Wednesday, 8 June 2011

Market updates - 7 June 2011

Dear Readers, i have not been posting as regularly as i would have loved to due to a change in my working environment. Once i have settled down, i will be looking to post more stock charts and analysis of the overall general market sentiment.

Meanwhile, let's take a look at the S&P500 chart. Do note that trading is still on at the time of this post.


Overall market sentiment is breaking down and moving lower. This has indeed become a "short the rally" market as many investors would be anxious to dump their holdings if the market does ever rally. The market is weak and might not move that high up at this moment. If you are a long trader and have no position at this moment, i would suggest that you be patient and wait for proper stock base to form before jumping in. Protect your capital is everything in trading.

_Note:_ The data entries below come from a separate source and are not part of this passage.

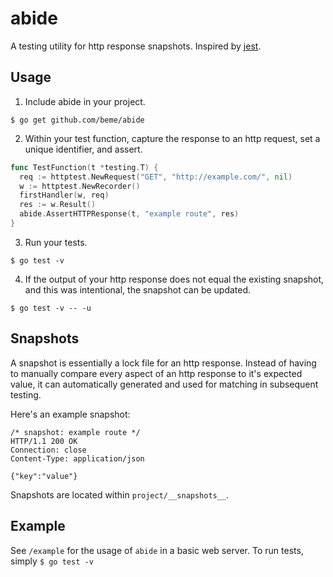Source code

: # abide

A testing utility for http response snapshots. Inspired by [jest](https://github.com/facebook/jest).

## Usage

1. Include abide in your project.

```
$ go get github.com/beme/abide
```

2. Within your test function, capture the response to an http request, set a unique identifier, and assert.

```go
func TestFunction(t *testing.T) {
  req := httptest.NewRequest("GET", "http://example.com/", nil)
  w := httptest.NewRecorder()
  firstHandler(w, req)
  res := w.Result()
  abide.AssertHTTPResponse(t, "example route", res)
}
```

3. Run your tests.
```
$ go test -v
```

4. If the output of your http response does not equal the existing snapshot, and this was intentional, the snapshot can be updated.
```
$ go test -v -- -u
```

## Snapshots

A snapshot is essentially a lock file for an http response. Instead of having to manually compare every aspect of an http response to it's expected value, it can automatically generated and used for matching in subsequent testing.

Here's an example snapshot:

```
/* snapshot: example route */
HTTP/1.1 200 OK
Connection: close
Content-Type: application/json

{"key":"value"}
```

Snapshots are located within `project/__snapshots__`.

## Example

See `/example` for the usage of `abide` in a basic web server. To run tests, simply `$ go test -v`
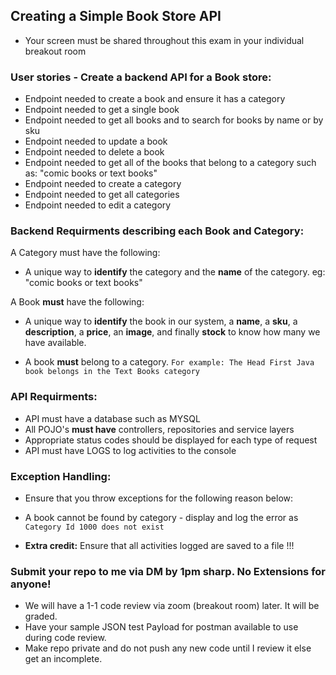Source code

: 
## Creating a Simple Book Store API 
- Your screen must be shared throughout this exam in your individual breakout room

### User stories - Create a backend API for a Book store:
- Endpoint needed to create a book and ensure it has a category
- Endpoint needed to get a single book 
- Endpoint needed to get all books and to search for books by name or by sku
- Endpoint needed to update a book
- Endpoint needed to delete a book
- Endpoint needed to get all of the books that belong to a category such as: "comic books or text books"
- Endpoint needed to create a category
- Endpoint needed to get all categories 
- Endpoint needed to edit a category

### Backend Requirments describing each Book and Category:
A Category must have the following:
- A unique way to **identify** the category and the **name** of the category. eg: "comic books or text books"

A Book **must** have the following:
- A unique way to **identify** the book in our system, a **name**, a **sku**, a **description**, a **price**, an **image**, and finally **stock** to know how many we have available.

- A book **must** belong to a category.
`For example: The Head First Java book belongs in the Text Books category`

### API Requirments:
- API must have a database such as MYSQL
- All POJO's **must have** controllers, repositories and service layers
- Appropriate status codes should be displayed for each type of request
- API must have LOGS to log activities to the console

### Exception Handling:
- Ensure that you throw exceptions for the following reason below:
- A book cannot be found by category - display and log the error as ``` Category Id 1000 does not exist ```

- **Extra credit:** Ensure that all activities logged are saved to a file !!!

### Submit your repo to me via DM by 1pm sharp. No Extensions for anyone!

- We will have a 1-1 code review via zoom (breakout room) later. It will be graded.
- Have your sample JSON test Payload for postman available to use during code review.
- Make repo private and do not push any new code until I review it else get an incomplete.


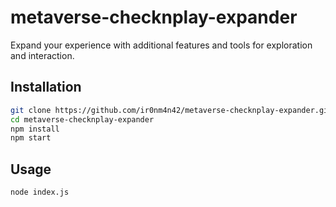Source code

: # metaverse-checknplay-expander

Expand your experience with additional features and tools for exploration and interaction.

## Installation

```bash
git clone https://github.com/ir0nm4n42/metaverse-checknplay-expander.git
cd metaverse-checknplay-expander
npm install
npm start
```

## Usage
```bash
node index.js
```
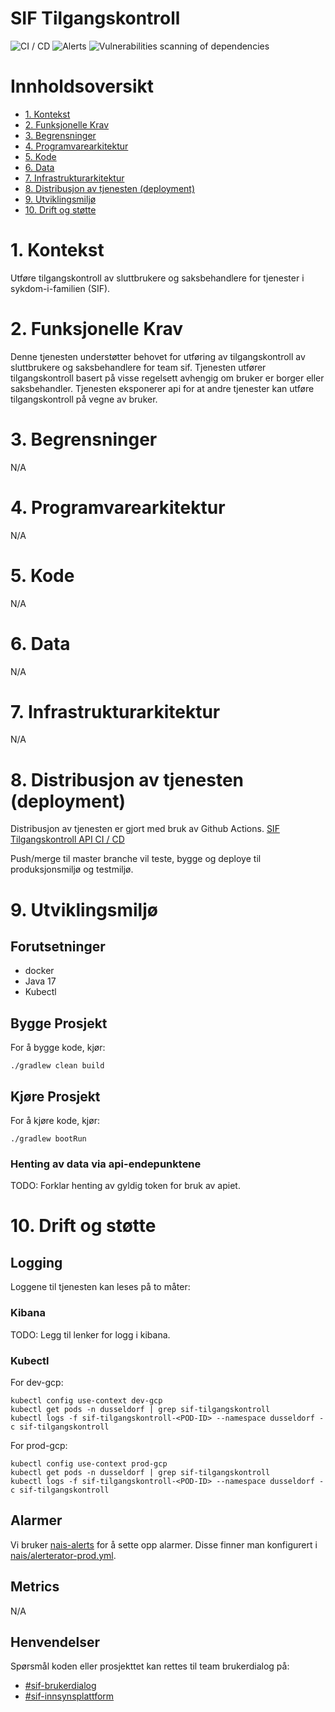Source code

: # SIF Tilgangskontroll

![CI / CD](https://github.com/navikt/sif-tilgangskontroll/workflows/CI%20/%20CD/badge.svg)
![Alerts](https://github.com/navikt/sif-tilgangskontroll/workflows/Alerts/badge.svg)
![Vulnerabilities scanning of dependencies](https://github.com/navikt/sif-tilgangskontroll/workflows/Vulnerabilities%20scanning%20of%20dependencies/badge.svg)

# Innholdsoversikt
* [1. Kontekst](#1-kontekst)
* [2. Funksjonelle Krav](#2-funksjonelle-krav)
* [3. Begrensninger](#3-begrensninger)
* [4. Programvarearkitektur](#5-programvarearkitektur)
* [5. Kode](#6-kode)
* [6. Data](#7-data)
* [7. Infrastrukturarkitektur](#8-infrastrukturarkitektur)
* [8. Distribusjon av tjenesten (deployment)](#9-distribusjon-av-tjenesten-deployment)
* [9. Utviklingsmiljø](#10-utviklingsmilj)
* [10. Drift og støtte](#11-drift-og-sttte)

# 1. Kontekst
Utføre tilgangskontroll av sluttbrukere og saksbehandlere for tjenester i sykdom-i-familien (SIF).

# 2. Funksjonelle Krav
Denne tjenesten understøtter behovet for utføring av tilgangskontroll av sluttbrukere og saksbehandlere for team sif.
Tjenesten utfører tilgangskontroll basert på visse regelsett avhengig om bruker er borger eller saksbehandler.
Tjenesten eksponerer api for at andre tjenester kan utføre tilgangskontroll på vegne av bruker.

# 3. Begrensninger
N/A

# 4. Programvarearkitektur
N/A

# 5. Kode
N/A

# 6. Data
N/A

# 7. Infrastrukturarkitektur
N/A

# 8. Distribusjon av tjenesten (deployment)
Distribusjon av tjenesten er gjort med bruk av Github Actions.
[SIF Tilgangskontroll API CI / CD](https://github.com/navikt/sif-tilgangskontroll/actions)

Push/merge til master branche vil teste, bygge og deploye til produksjonsmiljø og testmiljø.

# 9. Utviklingsmiljø
## Forutsetninger
* docker
* Java 17
* Kubectl

## Bygge Prosjekt
For å bygge kode, kjør:

```shell script
./gradlew clean build
```

## Kjøre Prosjekt
For å kjøre kode, kjør:

```shell script
./gradlew bootRun
```

### Henting av data via api-endepunktene
TODO: Forklar henting av gyldig token for bruk av apiet.

# 10. Drift og støtte
## Logging
Loggene til tjenesten kan leses på to måter:

### Kibana
TODO: Legg til lenker for logg i kibana.

### Kubectl
For dev-gcp:
```shell script
kubectl config use-context dev-gcp
kubectl get pods -n dusseldorf | grep sif-tilgangskontroll
kubectl logs -f sif-tilgangskontroll-<POD-ID> --namespace dusseldorf -c sif-tilgangskontroll
```

For prod-gcp:
```shell script
kubectl config use-context prod-gcp
kubectl get pods -n dusseldorf | grep sif-tilgangskontroll
kubectl logs -f sif-tilgangskontroll-<POD-ID> --namespace dusseldorf -c sif-tilgangskontroll
```

## Alarmer
Vi bruker [nais-alerts](https://doc.nais.io/observability/alerts) for å sette opp alarmer. Disse finner man konfigurert i [nais/alerterator-prod.yml](nais/alerterator-prod.yml).

## Metrics
N/A

## Henvendelser
Spørsmål koden eller prosjekttet kan rettes til team brukerdialog på:
* [\#sif-brukerdialog](https://nav-it.slack.com/archives/CQ7QKSHJR)
* [\#sif-innsynsplattform](https://nav-it.slack.com/archives/C013ZJTKUNB)



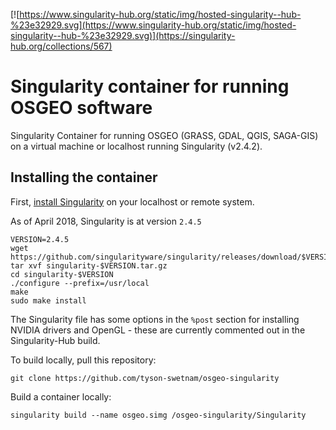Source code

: [![https://www.singularity-hub.org/static/img/hosted-singularity--hub-%23e32929.svg](https://www.singularity-hub.org/static/img/hosted-singularity--hub-%23e32929.svg)](https://singularity-hub.org/collections/567)

# Singularity container for running OSGEO software
Singularity Container for running OSGEO (GRASS, GDAL, QGIS, SAGA-GIS) on a virtual machine or localhost running Singularity (v2.4.2).

## Installing the container

First, [install Singularity](https://singularity.lbl.gov/install-linux) on your localhost or remote system. 

As of April 2018, Singularity is at version `2.4.5`

```
VERSION=2.4.5
wget https://github.com/singularityware/singularity/releases/download/$VERSION/singularity-$VERSION.tar.gz
tar xvf singularity-$VERSION.tar.gz
cd singularity-$VERSION
./configure --prefix=/usr/local
make
sudo make install
```
The Singularity file has some options in the `%post` section for installing NVIDIA drivers and OpenGL - these are currently commented out in the Singularity-Hub build.

To build locally, pull this repository:

```
git clone https://github.com/tyson-swetnam/osgeo-singularity
```

Build a container locally:

```
singularity build --name osgeo.simg /osgeo-singularity/Singularity
```
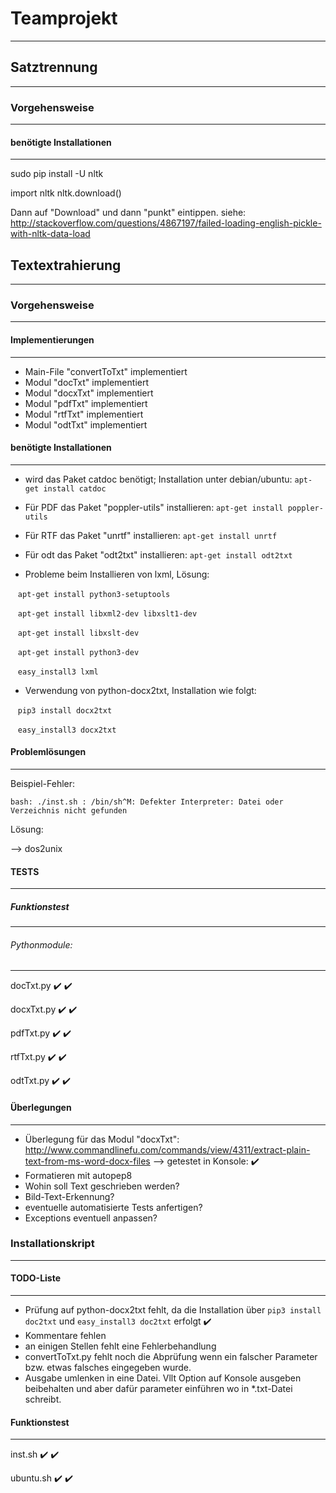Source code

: # Teamprojekt
-------------
## Satztrennung
---------------
### Vorgehensweise
------------------
#### benötigte Installationen
-----------------------------

sudo pip install -U nltk

import nltk
nltk.download()

Dann auf "Download" und dann "punkt" eintippen. siehe:
http://stackoverflow.com/questions/4867197/failed-loading-english-pickle-with-nltk-data-load

## Textextrahierung
-------------------
### Vorgehensweise
----------------------
#### Implementierungen
---------------------
- Main-File "convertToTxt" implementiert
- Modul "docTxt" implementiert
- Modul "docxTxt" implementiert
- Modul "pdfTxt" implementiert
- Modul "rtfTxt" implementiert
- Modul "odtTxt" implementiert

#### benötigte Installationen
----------------------------
- wird das Paket catdoc benötigt; Installation unter debian/ubuntu:
    ```apt-get install catdoc```
- Für PDF das Paket "poppler-utils" installieren:
    ```apt-get install poppler-utils```
- Für RTF das Paket "unrtf" installieren:
    ```apt-get install unrtf```
- Für odt das Paket "odt2txt" installieren:
    ```apt-get install odt2txt```
    
- Probleme beim Installieren von lxml, Lösung:

    ```apt-get install python3-setuptools```
    
    ```apt-get install libxml2-dev libxslt1-dev```
    
    ```apt-get install libxslt-dev```
    
    ```apt-get install python3-dev```
    
    ```easy_install3 lxml```

- Verwendung von python-docx2txt, Installation wie folgt:

    ```pip3 install docx2txt```
    
    ```easy_install3 docx2txt```
    
#### Problemlösungen
-------------------
Beispiel-Fehler:

```bash: ./inst.sh : /bin/sh^M: Defekter Interpreter: Datei oder Verzeichnis nicht gefunden```

Lösung:

--> dos2unix

#### TESTS
---------

##### Funktionstest
----------------

###### Pythonmodule:
-------------------

docTxt.py :heavy_check_mark: :heavy_check_mark: 

docxTxt.py :heavy_check_mark: :heavy_check_mark:

pdfTxt.py :heavy_check_mark: :heavy_check_mark:

rtfTxt.py :heavy_check_mark: :heavy_check_mark:

odtTxt.py :heavy_check_mark: :heavy_check_mark:

#### Überlegungen
---------------
- Überlegung für das Modul "docxTxt":
  http://www.commandlinefu.com/commands/view/4311/extract-plain-text-from-ms-word-docx-files
  --> getestet in Konsole: :heavy_check_mark:
- Formatieren mit autopep8
- Wohin soll Text geschrieben werden?
- Bild-Text-Erkennung?
- eventuelle automatisierte Tests anfertigen?
- Exceptions eventuell anpassen?


### Installationskript
---------------------

#### TODO-Liste
--------------
- Prüfung auf python-docx2txt fehlt, da die Installation über ```pip3 install doc2txt``` und ```easy_install3 doc2txt``` erfolgt :heavy_check_mark:
- Kommentare fehlen
- an einigen Stellen fehlt eine Fehlerbehandlung
- convertToTxt.py fehlt noch die Abprüfung wenn ein falscher Parameter bzw. etwas falsches eingegeben wurde.
- Ausgabe umlenken in eine Datei. Vllt Option auf Konsole ausgeben beibehalten und aber dafür parameter einführen wo in *.txt-Datei schreibt.

#### Funktionstest
-----------------

inst.sh :heavy_check_mark: :heavy_check_mark:

ubuntu.sh :heavy_check_mark: :heavy_check_mark:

If you are short selling the market, congratulations! I am sure you are making huge profit by now. The market appears to be trending lower and in my opinion, the best strategy to employ for this market would be trend-trading. Do note to trail your stop behind your profit at important level accordingly to lock in your profit. Trend traders never sell at the bottom. Instead, we milk the meat of the move.

And remember what Jesse Livermore used to say: "It never was my thinking that made the big money for me. It always was my sitting." Stocks never move up or down in one straight line. It always zig zag up or down. Have the conviction to stay with your trade and refrain from being shake out by the small fluctuation in stock price.

Not the time to be long, in my opinion. Sell into the rally!